I’ve posted in the past on the mystery of MBH confidence interval calculations, especially the mysterious MBH99 confidence intervals (another Caramilk secret). In our NAS panel presentation and perhaps before, I’d speculated that MBH98 confidence intervals, rotundly described in MBH98 as “self-consistently estimated”, were nothing other than twice the standard error of the (overfitted) calibration period. (May 3, 2006: Eduardo Zorita supports this interpretation in comment below.) Reader Jean S, a post-doc in statistics, has sent in a very pretty proof of this.
Based on this proof and a couple of other comments from Jean S, we’ve corresponded back and forth on the MBH99 confidence interval mystery and have reduced the mystery to a few elements, where we invite new ideas.
Review
I made two posts on the topic last May here and here . Confidence intervals are described in MBH98 as follows:
The reconstructions have been demonstrated to be unbiased back in time, as the uncalibrated variance during the 20th century calibration period was shown to be consistent with a normal distribution (Figure 5) and with a white noise spectrum. Unbiased self-consistent estimates of the uncertainties in the reconstructions were consequently available based on the residual variance uncalibrated by increasingly sparse multiproxy networks back in time [this was shown to hold up for reconstructions back to about 1600.”
….
The histograms of calibration residuals were examined for possible heteroscedasticity, but were found to pass a x2 test for gaussian characteristics at reasonably high levels of significance (NH, 95% level; NINO3, 99% level).
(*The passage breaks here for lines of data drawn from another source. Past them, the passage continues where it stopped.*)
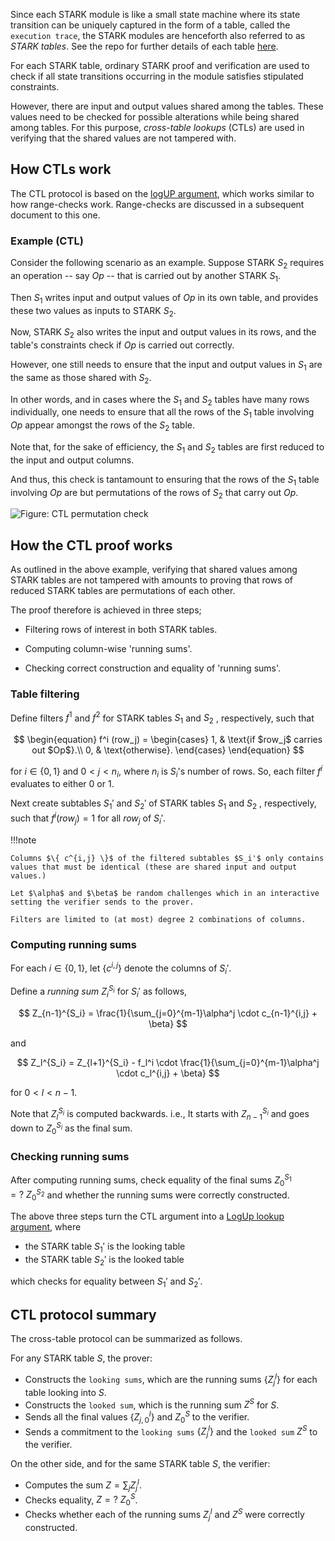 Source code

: <!--
---
comments: true
---
-->

Since each STARK module is like a small state machine where its state transition can be uniquely captured in the form of a table, called the `execution trace`, the STARK modules are henceforth also referred to as _STARK tables_. See the repo for further details of each table [here](https://github.com/0xPolygonZero/plonky2/tree/main/evm/spec/tables).

For each STARK table, ordinary STARK proof and verification are used to check if all state transitions occurring in the module satisfies stipulated constraints.

However, there are input and output values shared among the tables. These values need to be checked for possible alterations while being shared among tables. For this purpose, _cross-table lookups_ (CTLs) are used in verifying that the shared values are not tampered with.

## How CTLs work

The CTL protocol is based on the [logUP argument](https://eprint.iacr.org/2022/1530.pdf), which works similar to how range-checks work. Range-checks are discussed in a subsequent document to this one.

### Example (CTL)

Consider the following scenario as an example. Suppose STARK $S_2$ requires an operation -- say $Op$ -- that is carried out by another STARK $S_1$.

Then $S_1$ writes input and output values of $Op$ in its own table, and provides these two values as inputs to STARK $S_2$.

Now, STARK $S_2$ also writes the input and output values in its rows, and the table's constraints check if $Op$ is carried out correctly.

However, one still needs to ensure that the input and output values in $S_1$ are the same as those shared with $S_2$.

In other words, and in cases where the $S_1$ and $S_2$ tables have many rows individually, one needs to ensure that all the rows of the $S_1$ table involving $Op$ appear amongst the rows of the $S_2$ table.

Note that, for the sake of efficiency, the $S_1$ and $S_2$ tables are first reduced to the input and output columns.

And thus, this check is tantamount to ensuring that the rows of the $S_1$ table involving $Op$ are but permutations of the rows of $S_2$ that carry out $Op$.

![Figure: CTL permutation check](../../../img/cdk/t1-prover-ctl-perm-check.png)

## How the CTL proof works

As outlined in the above example, verifying that shared values among STARK tables are not tampered with amounts to proving that rows of reduced STARK tables are permutations of each other.

The proof therefore is achieved in three steps;
   
   - Filtering rows of interest in both STARK tables.
   
   - Computing column-wise 'running sums'.

   - Checking correct construction and equality of 'running sums'.


### Table filtering

Define filters $f^1$ and $f^2$ for STARK tables $S_1$ and $S_2$ , respectively, such that

$$
\begin{equation}
 f^i (row_j) = \begin{cases}
   1, & \text{if $row_j$ carries out $Op$}.\\
   0, & \text{otherwise}.
   \end{cases}
\end{equation}
$$

for $i \in \{ 0, 1 \}$ and $0 < j < n_i$, where $n_i$ is $S_i$'s number of rows. So, each filter $f^i$ evaluates to either $0$ or $1$.

Next create subtables $S_1'$ and $S_2'$ of STARK tables $S_1$ and $S_2$ , respectively, such that $f^i(row_j) = 1$ for all $row_j$ of $S_i'$.

!!!note
    
    Columns $\{ c^{i,j} \}$ of the filtered subtables $S_i'$ only contains values that must be identical (these are shared input and output values.)

    Let $\alpha$ and $\beta$ be random challenges which in an interactive setting the verifier sends to the prover.

    Filters are limited to (at most) degree 2 combinations of columns.

### Computing running sums

For each $i \in \{0,1\}$, let $\{ c^{i,j} \}$ denote the columns of $S_i'$.

Define a _running sum_ $Z_i^{S_i}$ for $S_i'$ as follows,

$$
Z_{n-1}^{S_i} = \frac{1}{\sum_{j=0}^{m-1}\alpha^j \cdot c_{n-1}^{i,j} + \beta}
$$

and

$$
Z_l^{S_i} = Z_{l+1}^{S_i} - f_l^i \cdot \frac{1}{\sum_{j=0}^{m-1}\alpha^j \cdot c_l^{i,j} + \beta}
$$

for $0 < l < n-1$.

Note that $Z_l^{S_i}$ is computed backwards. i.e., It starts with $Z_{n-1}^{S_i}$ and goes down to $Z_0^{S_i}$ as the final sum.

### Checking running sums

After computing running sums, check equality of the final sums $Z_0^{S_1} =?\ Z_0^{S_2}$ and whether the running sums were correctly constructed.

The above three steps turn the CTL argument into a [LogUp lookup argument](https://eprint.iacr.org/2022/1530.pdf), where

- the STARK table $S_1'$ is the looking table
- the STARK table $S_2'$ is the looked table

which checks for equality between $S_1'$ and $S_2'$.

## CTL protocol summary

The cross-table protocol can be summarized as follows. 

For any STARK table $S$, the prover:
  
-  Constructs the `looking sums`, which are the running sums $\{Z_j^l\}$ for each table looking into $S$.
- Constructs the `looked sum`, which is the running sum $Z^S$ for $S$.
- Sends all the final values $\{Z_{j,0}^l\}$ and $Z_0^S$ to the verifier.
- Sends a commitment to the `looking sums` $\{Z_{j}^l\}$ and the `looked sum` $Z^S$ to the verifier.

On the other side, and for the same STARK table $S$, the verifier:
  
- Computes the sum $Z = \sum_j Z_{j}^l$.
- Checks equality, $Z =?\ Z_0^S$.
- Checks whether each of the running sums $Z_{j}^l$ and $Z^S$ were correctly constructed.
The spectra of the calibration residuals for these quantities were, furthermore, found to be approximately ‘white’, showing little evidence for preferred or deficiently resolved timescales in the calibration process.” Having established reasonably unbiased calibration residuals, we were able to calculate uncertainties in the reconstructions by assuming that the unresolved variance is gaussian distributed over time. This variance increases back in time (the increasingly sparse multiproxy network calibrates smaller fractions of variance), yielding error bars which expand back in time.
MBH98 Figure 5 didn’t actually show that “uncalibrated variance during the 20th century calibration period was shown to be consistent with a normal distribution”. It simply showed a muddy version of the MBH98 reconstruction together with (supposed) two-sigma confidence intervals.

Figure 1. MBH98 Figure 5b. Original Caption: For b raw data are shown up to 1995 and positive and negative 2j uncertainty limits are shown by the light dotted lines surrounding the solid reconstruction, calculated as described in the Methods section
MBH99 said:
In contrast to MBH98 where uncertainties were self-consistently estimated based on the observation of Gaussian residuals, we here take account of the spectrum of unresolved variance, separately treating unresolved components of variance in the secular (longer than the 79 year calibration interval in this case) and higher-frequency bands. To be conservative, we take into account the slight, though statistically insignificant inflation of unresolved secular variance for the post-AD 1600 reconstructions. This procedure yields composite uncertainties that are moderately larger than those estimated by MBH98, though none of the primary conclusions therein are altered.
Poor Jean S almost gagged on Mannian prose. (Interestingly, when the MBH99 “correction” to the confidence intervals was done, Mann did not notify Nature and issue a corrigendum at Nature. In fact, if you go to the 2004 Corrigendum, you will see that the MBH98 confidence intervals are re-iterated even though they were supposedly re-calculated in MBH99).
Last year, I showed the difference between the estimates in the two attempts in the following graphic.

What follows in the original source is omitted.